Thoughts and comments would be appreciated on the following. I'm considering converting my AR 4 to a dedicated TT Bike. I know the geometry isn't quite the norm for a TT rig. What would be the pro's and con's to doing so? I measured the reach on my frame and the bike should be similar to the Cervelo's P series with the seat position in the shallow angle. My frame is a 51cm.

I'm a road racer who has only competed in a couple Eddy Merckx category TT's. I'm becoming interested in racing more TT's but don't know a bunch about TT bikes and position.

I train and race on F Series bikes.

Any help or thoughts?


----------



## Air55 (Feb 20, 2010)

*No help here..maybe you can help me?*

Sorry Grabec, I don't have an answer to your question in your post, but I was hoping you can help me considering you ride and F-series and AR-series.

http://forums.roadbikereview.com/showthread.php?t=203295

If link doesn't work.....here's what is says:

I'm not sure how to decide due to my lack of experience.
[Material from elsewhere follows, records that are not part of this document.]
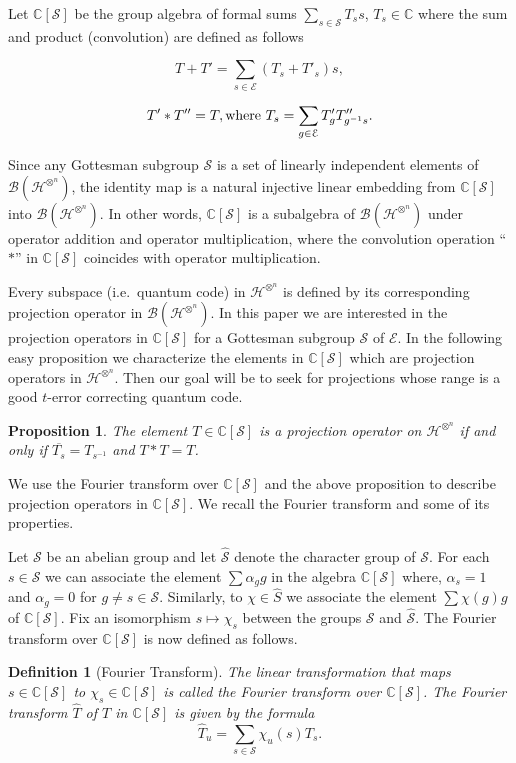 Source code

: \documentclass{Rinton-P9x6}
\newtheorem{proposition}[theorem]{Proposition}
\newtheorem{definition}[theorem]{Definition}
\newcommand{\B}{{\ensuremath{\mathcal{B}}}}
\renewcommand{\S}{{\ensuremath{\mathcal{S}}}}
\newcommand{\Hin}{{\ensuremath{\mathcal{H}^{\otimes^n}}}}
\newcommand{\E}{{\ensuremath{\mathcal{E}}}}
\begin{document}
Let $\mathbb{C}[\S]$ be the group algebra of formal sums $\sum_{s \in
  \S} T_s s$, $T_s \in \mathbb{C}$ where the sum and product
(convolution) are defined as follows

\[
T+T'=\sum_{s \in \E} (T_s+T'_s) s,
\]

\[
T'*T''=T,\mbox{\rm where }T_s=\sum_{g\in\E} T'_g T''_{g^{-1}s}.
\]

Since any Gottesman subgroup $\S$ is a set of linearly independent
elements of $\B(\Hin)$, the identity map is a natural injective linear
embedding from $\mathbb{C}[\S]$ into $\B(\Hin)$. In other words,
$\mathbb{C}[\S]$ is a subalgebra of $\B(\Hin)$ under operator addition
and operator multiplication, where the convolution operation ``$*$''
in $\mathbb{C}[\S]$ coincides with operator multiplication.

Every subspace (i.e.\ quantum code) in $\Hin$ is defined by its
corresponding projection operator in $\B(\Hin)$. In this paper we are
interested in the projection operators in $\mathbb{C}[\S]$ for a
Gottesman subgroup $\S$ of $\E$. In the following easy proposition we
characterize the elements in $\mathbb{C}[\S]$ which are projection
operators in $\Hin$. Then our goal will be to seek for projections
whose range is a good $t$-error correcting quantum code.

\begin{proposition}
  The element $T\in\mathbb{C}[\S]$ is a projection operator on $\Hin$ if and
  only if $\overline{T_s}=T_{s^{-1}}$ and $T*T=T$.
\end{proposition}

We use the Fourier transform over $\mathbb{C}[\S]$ and the above proposition to
describe projection operators in $\mathbb{C}[\S]$. We recall the Fourier
transform and some of its properties.

Let $\S$ be an abelian group and let $\hat{\S}$ denote the character
group of $\S$. For each $s\in \S$ we can associate the element
$\sum\alpha_g g$ in the algebra $\mathbb{C}[\S]$ where, $\alpha_s = 1$ and
$\alpha_g=0$ for $g\neq s\in\S$. Similarly, to $\chi\in\hat{S}$ we
associate the element $\sum\chi(g)g$ of $\mathbb{C}[\S]$. Fix an isomorphism
$s \mapsto \chi_s$ between the groups $\S$ and $\hat{\S}$. The Fourier
transform over $\mathbb{C}[\S]$ is now defined as follows.

\begin{definition}[Fourier Transform]
  The linear transformation that maps $s \in \mathbb{C}[\S]$ to $\chi_s \in
  \mathbb{C}[\S]$ is called the \emph{Fourier transform} over $\mathbb{C}[\S]$. The
  Fourier transform $\hat{T}$ of $T$ in $\mathbb{C}[\S]$ is given by the
  formula
  \[ \hat{T}_u = \sum_{s \in \S} \chi_u(s) T_s.\]
\end{definition}
\end{document}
I don't know which bike I should get based on my goals for racing and recreation:

1. Racing Goals: Local weekly Crits; 2 hill climb races per year (northeast US); 1-2 road races a year; 1-2 triathlons a year.

2. Recreation goals: Goals: Occasional Century, commute to work (27 miles one way), weekly road group rides.

Since both bikes feel great during a test ride, how do I decide? I’ve done a lot of internet research, and some of the reviews (like this one: http://www.cyclingnews.com/reviews/felt-ar2) suggest that the aero AR series is the way to go because the ride quality, stiffness, and handling are essentially on par with the F-series, with the extra speed of the aerodynamic frame. The F3 is slightly lighter (~1/3 lb). But I have to believe there's a reason that those Garmin pros are picking the F-series over the AR-series more often than not. 

Are there advantages to the F3 over the AR4 that I’m missing? I suppose SRAM Red is considered better than Shimano Ultegra…but I don’t why. Can someone with more experience provide some wisdom? 

Am I splitting hairs and should I just flip a coin? BTW I'm 5'8" 145lbs.
Thanks.


----------